Noor stepped into a puddle of silver rainwater just as the ragged procession received the command to halt. The previous night’s storm left shimmering pools dotting the path, the gravel so well trodden and compacted that it couldn’t drain the moisture away. Noor’s hair fluttered in the morning breeze as she dropped her chin and looked down at her brown alligator pumps. Noor loved these shoes. Remembering the small shop in Paris she had discovered them in, her stomach knotted with bitterness. Then, the feeling, and the memory, faded as she realised the state of her shoes was no longer of consequence. Soon, they would be on the feet of another woman.

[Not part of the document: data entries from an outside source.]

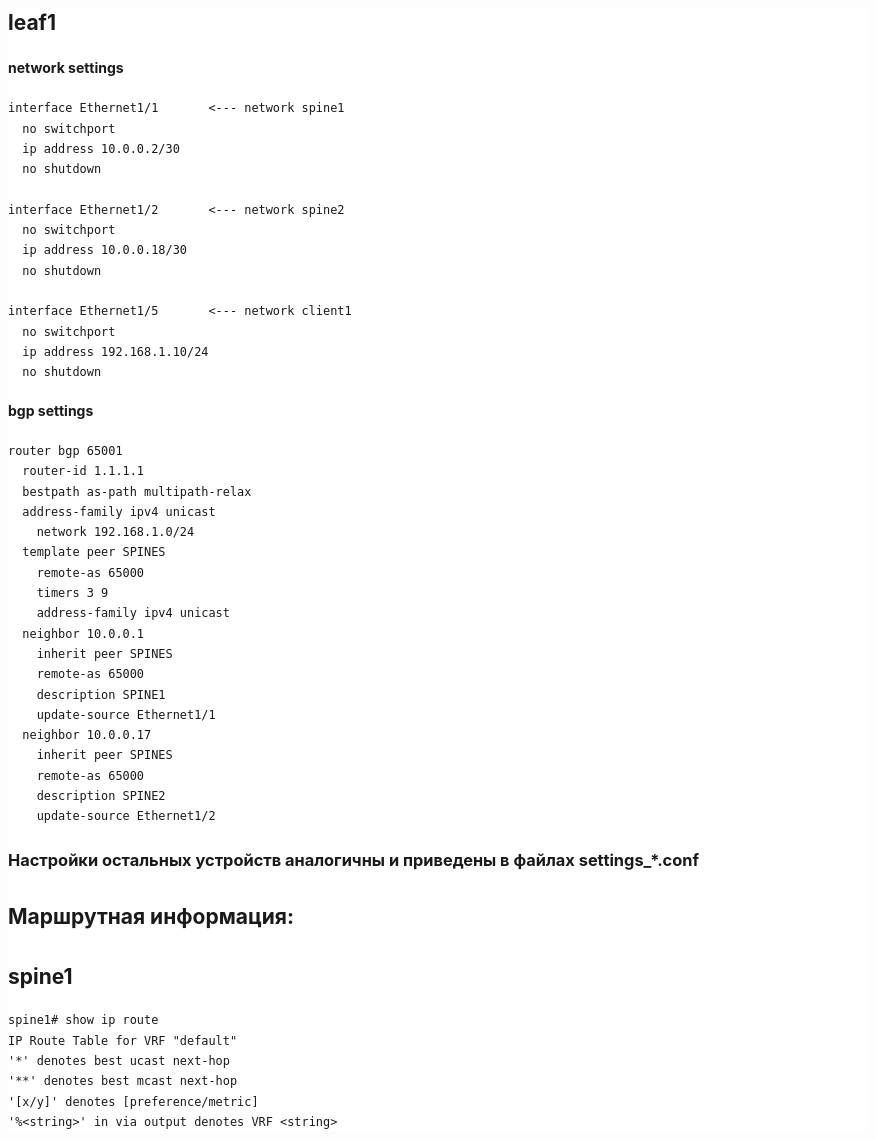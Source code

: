 ## leaf1

#### network settings

	interface Ethernet1/1       <--- network spine1   
	  no switchport
	  ip address 10.0.0.2/30
	  no shutdown

	interface Ethernet1/2       <--- network spine2 
	  no switchport
	  ip address 10.0.0.18/30
	  no shutdown

	interface Ethernet1/5       <--- network client1  
	  no switchport
	  ip address 192.168.1.10/24
	  no shutdown

#### bgp settings 

	router bgp 65001
	  router-id 1.1.1.1
	  bestpath as-path multipath-relax
	  address-family ipv4 unicast
		network 192.168.1.0/24
	  template peer SPINES
		remote-as 65000
		timers 3 9
		address-family ipv4 unicast
	  neighbor 10.0.0.1
		inherit peer SPINES
		remote-as 65000
		description SPINE1
		update-source Ethernet1/1
	  neighbor 10.0.0.17
		inherit peer SPINES
		remote-as 65000
		description SPINE2
		update-source Ethernet1/2

### Настройки остальных устройств аналогичны и приведены в файлах settings_*.conf

## Маршрутная информация:

## spine1

	spine1# show ip route
	IP Route Table for VRF "default"
	'*' denotes best ucast next-hop
	'**' denotes best mcast next-hop
	'[x/y]' denotes [preference/metric]
	'%<string>' in via output denotes VRF <string>
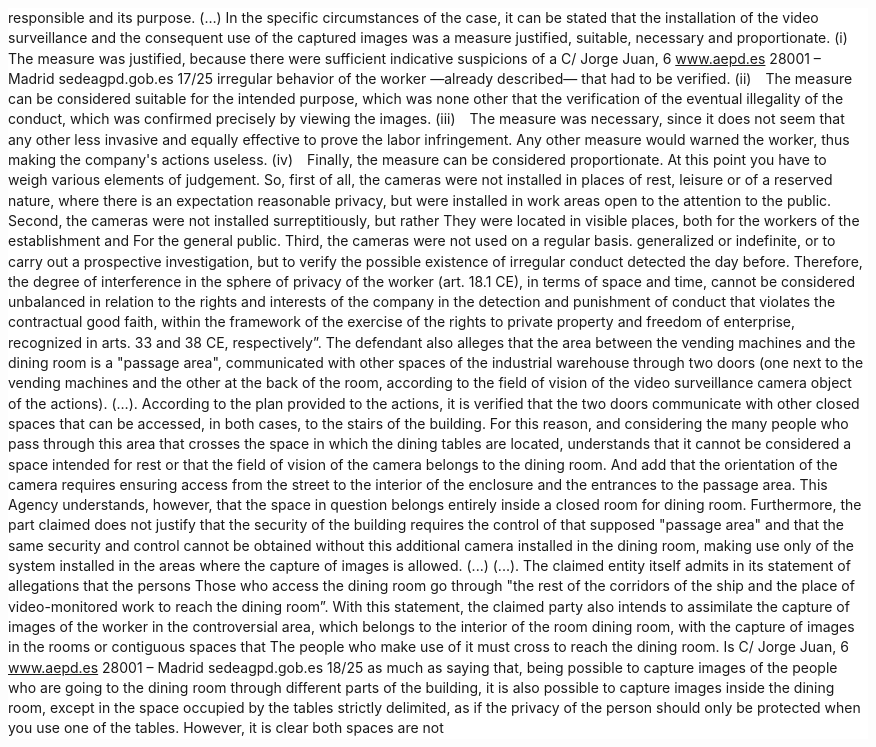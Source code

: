 responsible and its purpose.
(…)
In the specific circumstances of the case, it can be stated that the installation of the
video surveillance and the consequent use of the captured images was a measure
justified, suitable, necessary and proportionate.
(i) The measure was justified, because there were sufficient indicative suspicions of a
C/ Jorge Juan, 6 www.aepd.es
28001 – Madrid sedeagpd.gob.es
17/25
irregular behavior of the worker —already described— that had to be verified.
(ii) The measure can be considered suitable for the intended purpose, which was none other
that the verification of the eventual illegality of the conduct, which was confirmed precisely
by viewing the images.
(iii) The measure was necessary, since it does not seem that any other less
invasive and equally effective to prove the labor infringement. Any other measure would
warned the worker, thus making the company's actions useless.
(iv) Finally, the measure can be considered proportionate. At this point you have to
weigh various elements of judgement. So, first of all, the cameras were not installed
in places of rest, leisure or of a reserved nature, where there is an expectation
reasonable privacy, but were installed in work areas open to the attention
to the public. Second, the cameras were not installed surreptitiously, but rather
They were located in visible places, both for the workers of the establishment and
For the general public. Third, the cameras were not used on a regular basis.
generalized or indefinite, or to carry out a prospective investigation, but to
verify the possible existence of irregular conduct detected the day before. Therefore, the
degree of interference in the sphere of privacy of the worker (art. 18.1 CE), in terms of
space and time, cannot be considered unbalanced in relation to the rights and
interests of the company in the detection and punishment of conduct that violates the
contractual good faith, within the framework of the exercise of the rights to private property and
freedom of enterprise, recognized in arts. 33 and 38 CE, respectively”.
The defendant also alleges that the area between the vending machines and the
dining room is a "passage area", communicated with other spaces of the industrial warehouse
through two doors (one next to the vending machines and the other at the back of the room,
according to the field of vision of the video surveillance camera object of the actions).
(…). According to the plan provided to the actions, it is verified that the two doors
communicate with other closed spaces that can be accessed, in both cases,
to the stairs of the building.
For this reason, and considering the many people who pass through this area that crosses the
space in which the dining tables are located, understands that it cannot
be considered a space intended for rest or that the field of vision of the
camera belongs to the dining room. And add that the orientation of the camera
requires ensuring access from the street to the interior of the enclosure and the entrances to the
passage area.
This Agency understands, however, that the space in question belongs
entirely inside a closed room for dining room. Furthermore, the part
claimed does not justify that the security of the building requires the control of that supposed
"passage area" and that the same security and control cannot be obtained without this
additional camera installed in the dining room, making use only of the system installed in
the areas where the capture of images is allowed. (...) (...).
The claimed entity itself admits in its statement of allegations that the persons
Those who access the dining room go through "the rest of the corridors of the ship and the place of
video-monitored work to reach the dining room”.
With this statement, the claimed party also intends to assimilate the capture of
images of the worker in the controversial area, which belongs to the interior of the room
dining room, with the capture of images in the rooms or contiguous spaces that
The people who make use of it must cross to reach the dining room. Is
C/ Jorge Juan, 6 www.aepd.es
28001 – Madrid sedeagpd.gob.es
18/25
as much as saying that, being possible to capture images of the people who are going
to the dining room through different parts of the building, it is also possible to capture
images inside the dining room, except in the space occupied by the tables
strictly delimited, as if the privacy of the person should only be protected
when you use one of the tables. However, it is clear both spaces are not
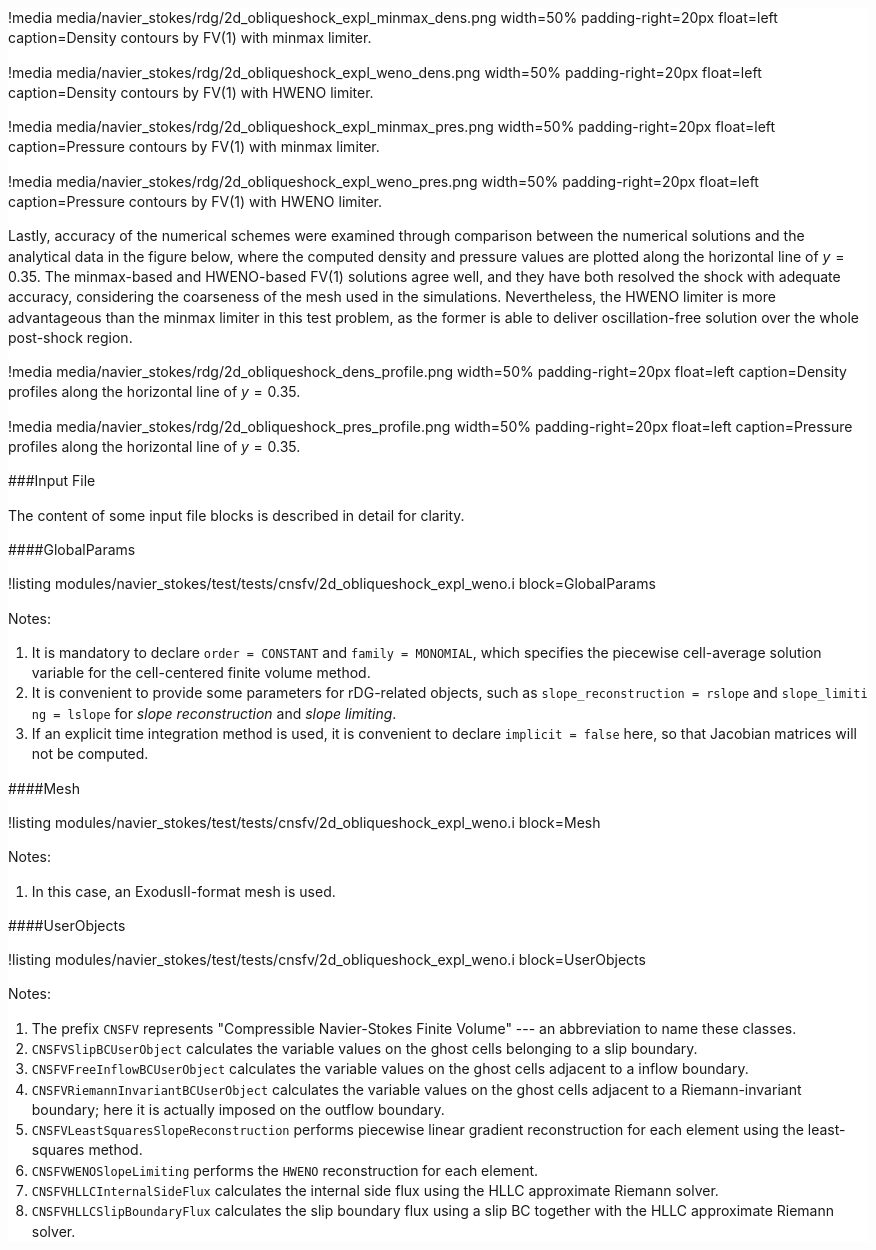 !media media/navier_stokes/rdg/2d_obliqueshock_expl_minmax_dens.png width=50% padding-right=20px float=left caption=Density contours by FV(1) with minmax limiter.

!media media/navier_stokes/rdg/2d_obliqueshock_expl_weno_dens.png   width=50% padding-right=20px float=left caption=Density contours by FV(1) with HWENO limiter.


!media media/navier_stokes/rdg/2d_obliqueshock_expl_minmax_pres.png width=50% padding-right=20px float=left caption=Pressure contours by FV(1) with minmax limiter.

!media media/navier_stokes/rdg/2d_obliqueshock_expl_weno_pres.png   width=50% padding-right=20px float=left caption=Pressure contours by FV(1) with HWENO limiter.

Lastly, accuracy of the numerical schemes were examined through comparison between the numerical solutions and the analytical data in the figure below, where the computed density and pressure values are plotted along the horizontal line of $y = 0.35$. The minmax-based and HWENO-based FV(1) solutions agree well, and they have both resolved the shock with adequate accuracy, considering the coarseness of the mesh used in the simulations. Nevertheless, the HWENO limiter is more advantageous than the minmax limiter in this test problem, as the former is able to deliver oscillation-free solution over the whole post-shock region.

!media media/navier_stokes/rdg/2d_obliqueshock_dens_profile.png width=50% padding-right=20px float=left caption=Density profiles along the horizontal line of $y = 0.35$.

!media media/navier_stokes/rdg/2d_obliqueshock_pres_profile.png width=50% padding-right=20px float=left caption=Pressure profiles along the horizontal line of $y = 0.35$.

###Input File

The content of some input file blocks is described in detail for clarity.

####GlobalParams

!listing modules/navier_stokes/test/tests/cnsfv/2d_obliqueshock_expl_weno.i block=GlobalParams

Notes:

  1. It is mandatory to declare `order = CONSTANT` and `family = MONOMIAL`, which specifies the piecewise cell-average solution variable for the cell-centered finite volume method.
  2. It is convenient to provide some parameters for rDG-related objects, such as `slope_reconstruction = rslope` and `slope_limiting = lslope` for *slope reconstruction* and *slope limiting*.
  3. If an explicit time integration method is used, it is convenient to declare `implicit = false` here, so that Jacobian matrices will not be computed.

####Mesh

!listing modules/navier_stokes/test/tests/cnsfv/2d_obliqueshock_expl_weno.i block=Mesh

Notes:

  1. In this case, an ExodusII-format mesh is used.

####UserObjects

!listing modules/navier_stokes/test/tests/cnsfv/2d_obliqueshock_expl_weno.i block=UserObjects

Notes:

  1. The prefix `CNSFV` represents "Compressible Navier-Stokes Finite Volume" --- an abbreviation to name these classes.
  1. `CNSFVSlipBCUserObject` calculates the variable values on the ghost cells belonging to a slip boundary.
  1. `CNSFVFreeInflowBCUserObject` calculates the variable values on the ghost cells adjacent to a inflow boundary.
  1. `CNSFVRiemannInvariantBCUserObject` calculates the variable values on the ghost cells adjacent to a Riemann-invariant boundary; here it is actually imposed on the outflow boundary.
  1. `CNSFVLeastSquaresSlopeReconstruction` performs piecewise linear gradient reconstruction for each element using the least-squares method.
  1. `CNSFVWENOSlopeLimiting` performs the `HWENO` reconstruction for each element.
  1. `CNSFVHLLCInternalSideFlux` calculates the internal side flux using the HLLC approximate Riemann solver.
  1. `CNSFVHLLCSlipBoundaryFlux` calculates the slip boundary flux using a slip BC together with the HLLC approximate Riemann solver.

Behind her, the guards marshalling the column conferred—hushed comments, a chuckle of mocking sarcasm. Their hostile whispers found Noor’s ear, but she paid their mutterings no mind.


Arbeit Macht Frei. Those were the words, the carefully crafted lie, twisted in wrought iron above the gates of Dachau that were swirling in Noors thoughts.


Work shall set you free.


Work she had. For months since her capture and imprisonment as a member of the French resistance, Noor toiled in a dank and solitary cell within the bowels of the Nazi stronghold in Pforzheim. The walls wept with damp, the air thick with rot and despair. Forced to labour, under lash and torment, as a prisoner of Nacht und Nebel, night and fog, she had tilted against the one principle she held most dear. Unwavering belief in veracity and honesty.


Betraying her father’s Sufi teachings and undermining his lessons pained her deeply. She had often heard his voice, measured and gentle, reciting the poetry of Rumi beneath the dappled light of their garden.


Even if you lose yourself in the storm, hold fast to the truth, for it will guide you home.


But where was home now? Certainly not within the walls of Pforzheim that had mocked her, stripped her of morality, where she had been forced to swallow and spew lies, to shape them as armour. Each falsehood she uttered felt like another fracture in her soul.


And absolutely not here, not in Dachau. This is not a place where truth matters, where the soul can remain intact.


In this camp, the air was too thick with death, the soil too saturated with the weight of deception. Here, honesty was a brittle thing, crushed beneath the boots of men who wielded power mercilessly. As she herself had done, diluting her integrity, her own spirit. Countless times.


But the war demanded it…this bloody war that uprooted my life… forced me from my home.


Noor closed her eyes for a moment, willing herself to remember the warmth of her father’s study, the scent of ink and jasmine drifting through the open window. But the memory was a fragile refuge, offering no shield against the cold of Dachau. The camp that did not mock but simply absorbed, swallowing cries, secrets, and names that would never be spoken again.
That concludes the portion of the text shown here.